JIKA PKI BANGKIT, MEMANGNYA KENAPA?
Ditulis oleh: Asma Nadia
Pertanyaan yang tampak sederhana,
Tapi untuk menjawabnya, mungkin kita perlu menelaah lagi sejarah dan fakta yang ada di lapangan.
Peristiwa bulan Oktober di tahun 1945, ketika kelompok pemuda PKI membantai pejabat pemerintahan di Kota Tegal, menguliti serta membunuh sang bupati. Tak cukup di situ, mereka menghinakan keluarganya. Kardinah, adik kandung RA Kartini yang menikah dengan bupati Tegal periode sebelumnya, termasuk salah satu korban. Pakaian wanita sepuh itu dilucuti, kemudian diarak dengan mengenakan karung goni. Belum peristiwa gerombolan PKI di Cirebon, awalnya demo markas Polisi Tentara di Cirebon, tetapi malam hari menyerang markas tsb.

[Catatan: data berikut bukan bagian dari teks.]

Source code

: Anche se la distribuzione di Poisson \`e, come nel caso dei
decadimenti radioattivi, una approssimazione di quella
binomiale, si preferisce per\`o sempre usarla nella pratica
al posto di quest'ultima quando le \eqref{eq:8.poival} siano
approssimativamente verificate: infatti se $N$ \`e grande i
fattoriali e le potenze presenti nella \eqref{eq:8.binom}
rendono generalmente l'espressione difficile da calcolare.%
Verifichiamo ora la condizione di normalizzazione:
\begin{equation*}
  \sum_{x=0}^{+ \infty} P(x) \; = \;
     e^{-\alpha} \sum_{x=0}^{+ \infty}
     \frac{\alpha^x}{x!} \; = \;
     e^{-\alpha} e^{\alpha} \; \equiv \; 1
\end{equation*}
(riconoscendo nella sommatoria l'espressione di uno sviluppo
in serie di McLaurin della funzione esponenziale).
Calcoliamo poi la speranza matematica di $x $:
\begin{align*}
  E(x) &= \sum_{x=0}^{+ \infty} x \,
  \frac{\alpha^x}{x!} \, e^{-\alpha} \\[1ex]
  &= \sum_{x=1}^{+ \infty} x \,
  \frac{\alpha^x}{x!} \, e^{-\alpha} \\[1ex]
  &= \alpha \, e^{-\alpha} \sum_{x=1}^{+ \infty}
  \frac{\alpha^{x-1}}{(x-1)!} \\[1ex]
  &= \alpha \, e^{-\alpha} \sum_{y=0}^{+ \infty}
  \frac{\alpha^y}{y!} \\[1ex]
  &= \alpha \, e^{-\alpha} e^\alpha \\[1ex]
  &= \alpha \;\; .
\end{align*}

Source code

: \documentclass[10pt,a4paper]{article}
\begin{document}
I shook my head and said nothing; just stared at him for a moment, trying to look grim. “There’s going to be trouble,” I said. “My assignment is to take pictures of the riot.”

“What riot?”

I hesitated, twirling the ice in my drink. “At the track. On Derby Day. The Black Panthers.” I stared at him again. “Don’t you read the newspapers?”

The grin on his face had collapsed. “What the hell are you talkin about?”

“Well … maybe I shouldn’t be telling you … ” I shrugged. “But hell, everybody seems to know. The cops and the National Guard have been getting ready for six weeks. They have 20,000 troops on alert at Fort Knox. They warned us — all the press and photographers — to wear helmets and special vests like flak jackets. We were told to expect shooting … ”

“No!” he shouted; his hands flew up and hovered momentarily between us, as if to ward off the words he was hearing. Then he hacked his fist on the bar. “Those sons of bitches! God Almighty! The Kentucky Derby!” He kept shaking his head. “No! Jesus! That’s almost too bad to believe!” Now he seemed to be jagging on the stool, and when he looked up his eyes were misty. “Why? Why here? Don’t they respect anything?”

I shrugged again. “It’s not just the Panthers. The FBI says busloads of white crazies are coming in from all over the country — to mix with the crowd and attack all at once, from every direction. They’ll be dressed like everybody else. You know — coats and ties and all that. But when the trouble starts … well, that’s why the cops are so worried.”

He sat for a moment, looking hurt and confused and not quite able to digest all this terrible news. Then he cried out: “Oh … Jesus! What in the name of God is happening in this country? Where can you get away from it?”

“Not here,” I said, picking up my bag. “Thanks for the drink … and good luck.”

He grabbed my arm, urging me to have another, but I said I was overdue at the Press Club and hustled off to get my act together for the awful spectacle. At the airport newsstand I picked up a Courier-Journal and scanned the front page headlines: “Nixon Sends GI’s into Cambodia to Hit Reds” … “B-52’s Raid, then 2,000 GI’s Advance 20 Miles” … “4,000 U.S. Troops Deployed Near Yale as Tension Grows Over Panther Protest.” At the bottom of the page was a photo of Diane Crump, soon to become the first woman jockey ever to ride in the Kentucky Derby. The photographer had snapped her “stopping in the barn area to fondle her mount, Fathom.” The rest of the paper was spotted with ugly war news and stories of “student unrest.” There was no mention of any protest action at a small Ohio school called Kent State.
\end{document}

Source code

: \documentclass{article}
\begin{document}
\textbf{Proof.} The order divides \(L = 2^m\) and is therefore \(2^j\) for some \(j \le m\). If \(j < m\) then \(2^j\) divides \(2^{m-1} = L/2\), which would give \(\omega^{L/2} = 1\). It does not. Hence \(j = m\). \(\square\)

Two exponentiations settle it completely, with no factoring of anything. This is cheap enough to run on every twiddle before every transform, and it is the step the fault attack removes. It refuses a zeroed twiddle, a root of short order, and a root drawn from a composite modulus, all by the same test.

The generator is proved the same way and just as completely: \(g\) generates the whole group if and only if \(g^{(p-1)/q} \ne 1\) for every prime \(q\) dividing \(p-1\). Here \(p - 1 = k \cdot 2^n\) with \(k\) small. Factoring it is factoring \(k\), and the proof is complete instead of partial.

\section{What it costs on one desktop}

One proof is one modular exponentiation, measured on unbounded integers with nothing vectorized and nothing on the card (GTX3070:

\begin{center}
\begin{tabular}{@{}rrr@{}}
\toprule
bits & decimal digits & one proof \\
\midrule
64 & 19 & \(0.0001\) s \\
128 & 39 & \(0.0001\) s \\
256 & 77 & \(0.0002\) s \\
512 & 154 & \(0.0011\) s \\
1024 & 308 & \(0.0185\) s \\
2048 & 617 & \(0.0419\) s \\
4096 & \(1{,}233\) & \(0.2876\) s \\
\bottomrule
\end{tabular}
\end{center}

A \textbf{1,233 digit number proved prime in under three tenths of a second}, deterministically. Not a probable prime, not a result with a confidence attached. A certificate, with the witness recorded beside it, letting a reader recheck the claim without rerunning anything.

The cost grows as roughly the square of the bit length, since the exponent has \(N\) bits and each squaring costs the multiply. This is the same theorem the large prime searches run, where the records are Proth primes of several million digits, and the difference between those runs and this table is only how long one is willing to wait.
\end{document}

Betapa saat rakyat Indonesia tengah berjuang melawan penjajah, ketika arek-arek Suroboyo berebut merobek bendera merah putih biru di Hotel Yamato, lalu bertarung menghadapi sekutu pada 10 November, di belahan lain sebulan sebelumnya, sejumlah pejuang turut berdarah-darah dalam pertempuran lima hari di Semarang, membredeli tentara Jepang, PKI justru merusak tatanan bangsa di mana-mana dan mnggerogoti dari dalam.
Anasir PKI bergerak merebut kekuasaan di Slawi, Serang, Pekalongan, Brebes, Tegal, Pemalang, Cirebon, dan berbagai wilayah lain. Menghilangkan ribuan nyawa anak bangsa, tokoh pejuang, ulama dan tokoh masyarakat. Bupati Lebak dihabisi, tokoh nasional Otto Iskandardinata diculik dan dieksekusi mati bahkan keberadaan jenazahnya menyisakan misteri.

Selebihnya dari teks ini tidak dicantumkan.